(Saved data entries)
-*-

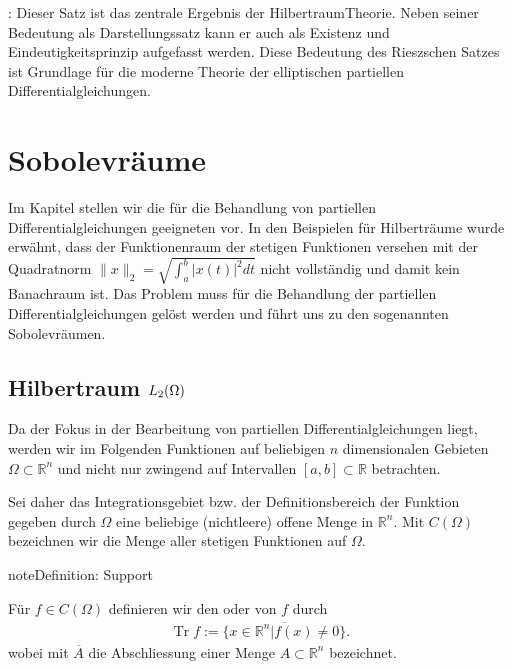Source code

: \documentclass[letterpaper,10pt,english]{jupyterBook}
\begin{document}
: Dieser Satz ist das zentrale Ergebnis der Hilbertraum\sphinxhyphen{}Theorie. Neben seiner Bedeutung als Darstellungssatz kann er auch als Existenz\sphinxhyphen{} und Eindeutigkeitsprinzip aufgefasst werden. Diese Bedeutung des Rieszschen Satzes ist Grundlage für die moderne Theorie der elliptischen partiellen Differentialgleichungen.


\chapter{Sobolevräume}
\label{\detokenize{Funktionalanalysis/Sobolevraeume:sobolevraume}}\label{\detokenize{Funktionalanalysis/Sobolevraeume::doc}}
Im Kapitel stellen wir die für die Behandlung von partiellen Differentialgleichungen geeigneten  vor.
In den Beispielen für Hilberträume wurde erwähnt, dass der Funktionenraum der stetigen Funktionen versehen mit der Quadratnorm \(\|x\|_2 = \sqrt{\int_a^b |x(t)|^2 dt}\) nicht vollständig und damit kein Banachraum ist. Das Problem muss für die Behandlung der partiellen Differentialgleichungen gelöst werden und führt uns zu den sogenannten Sobolevräumen.


\section{Hilbertraum \protect\(L_2(\Omega)\protect\)}
\label{\detokenize{Funktionalanalysis/Sobolevraeume:hilbertraum-l-2-omega}}
Da der Fokus in der Bearbeitung von partiellen Differentialgleichungen liegt, werden wir im Folgenden Funktionen auf beliebigen \(n\) dimensionalen Gebieten \(\Omega \subset \mathbb{R}^n\) und nicht nur zwingend auf Intervallen \([a,b] \subset \mathbb{R}\) betrachten.

Sei daher das Integrationsgebiet bzw. der Definitionsbereich der Funktion gegeben durch \(\Omega\) eine beliebige (nichtleere) offene Menge in \(\mathbb{R}^n\). Mit \(C(\Omega)\) bezeichnen wir die Menge aller stetigen Funktionen auf \(\Omega\).

\begin{sphinxadmonition}{note}{Definition: Support}

Für \(f\in C(\Omega)\) definieren wir den  oder  von \(f\) durch
\begin{equation*}
\begin{split}\mathop{Tr} f := \overline{\{x\in\mathbb{R}^n | f(x) \not=0 \}}.\end{split}
\end{equation*}
wobei mit \(\overline{A}\) die Abschliessung einer Menge \(A \subset \mathbb{R}^n\) bezeichnet.
\end{sphinxadmonition}
\end{document}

-*-

> **Task objective**:
Using the entries above, return each line in which the word "sphinxadmonition" occurs.

> **The answer**:
\begin{sphinxadmonition}{note}{Definition: Support}
\end{sphinxadmonition}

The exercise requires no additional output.